--- WHAT TO WORK ON ---
Where does the string "kann" appear in the records? Copy every line that contains it.

--- GIVEN DATA ---

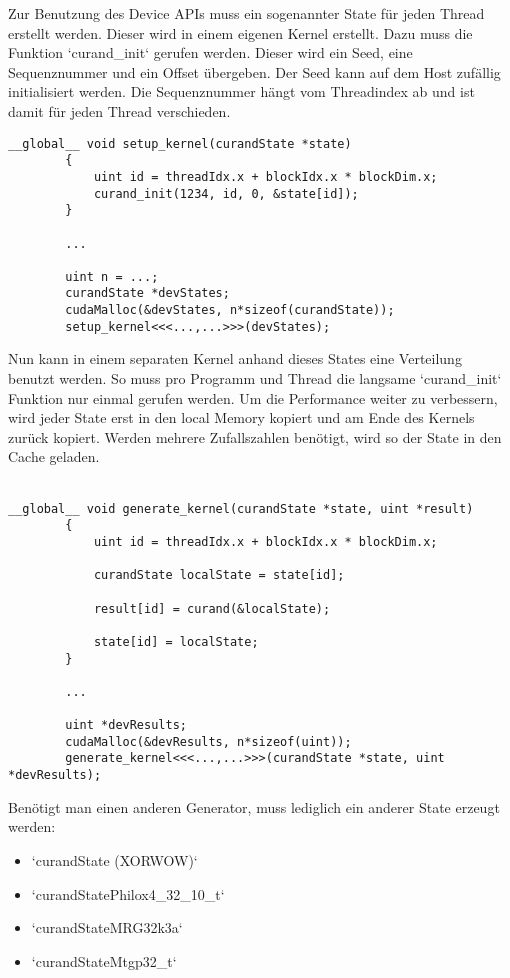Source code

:             Zur Benutzung des Device \Glspl{API} muss ein sogenannter State für jeden \Gls{Thread} erstellt werden. Dieser wird in einem eigenen \Gls{Kernel} erstellt.
            Dazu muss die Funktion \li`curand_init` gerufen werden. Dieser wird ein Seed, eine Sequenznummer und ein Offset übergeben. Der Seed kann auf dem Host zufällig initialisiert werden. Die Sequenznummer hängt vom \Gls{Thread}index ab und ist damit für jeden \Gls{Thread} verschieden.
            \begin{lstlisting}[caption=cuRAND: Device API States]
        __global__ void setup_kernel(curandState *state)
        {
            uint id = threadIdx.x + blockIdx.x * blockDim.x;
            curand_init(1234, id, 0, &state[id]);
        }
			
        ...
			
        uint n = ...;
        curandState *devStates;
        cudaMalloc(&devStates, n*sizeof(curandState));
        setup_kernel<<<...,...>>>(devStates);		
            \end{lstlisting}
			
            Nun kann in einem separaten \Gls{Kernel} anhand dieses States eine Verteilung benutzt werden. So muss pro Programm und \Gls{Thread} die langsame \li`curand_init` Funktion nur einmal gerufen werden. Um die Performance weiter zu verbessern, wird jeder State erst in den \gls{local Memory} kopiert und am Ende des \Glspl{Kernel} zurück kopiert. Werden mehrere Zufallszahlen benötigt, wird so der State in den Cache geladen.  \\ \\
            \begin{lstlisting}[caption=cuRAND: Device API Generierung]
        __global__ void generate_kernel(curandState *state, uint *result)
        {
            uint id = threadIdx.x + blockIdx.x * blockDim.x;

            curandState localState = state[id];

            result[id] = curand(&localState);
				
            state[id] = localState;
        }
			
        ...
			
        uint *devResults;
        cudaMalloc(&devResults, n*sizeof(uint));
        generate_kernel<<<...,...>>>(curandState *state, uint *devResults);
            \end{lstlisting}
			
            Benötigt man einen anderen Generator, muss lediglich ein anderer State erzeugt werden:
            \begin{itemize}
                \item \li`curandState (XORWOW)`
                \item \li`curandStatePhilox4_32_10_t`
                \item \li`curandStateMRG32k3a`
                \item \li`curandStateMtgp32_t`
            \end{itemize}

--- WRITTEN REPLY ---
            Dazu muss die Funktion \li`curand_init` gerufen werden. Dieser wird ein Seed, eine Sequenznummer und ein Offset übergeben. Der Seed kann auf dem Host zufällig initialisiert werden. Die Sequenznummer hängt vom \Gls{Thread}index ab und ist damit für jeden \Gls{Thread} verschieden.
            Nun kann in einem separaten \Gls{Kernel} anhand dieses States eine Verteilung benutzt werden. So muss pro Programm und \Gls{Thread} die langsame \li`curand_init` Funktion nur einmal gerufen werden. Um die Performance weiter zu verbessern, wird jeder State erst in den \gls{local Memory} kopiert und am Ende des \Glspl{Kernel} zurück kopiert. Werden mehrere Zufallszahlen benötigt, wird so der State in den Cache geladen.  \\ \\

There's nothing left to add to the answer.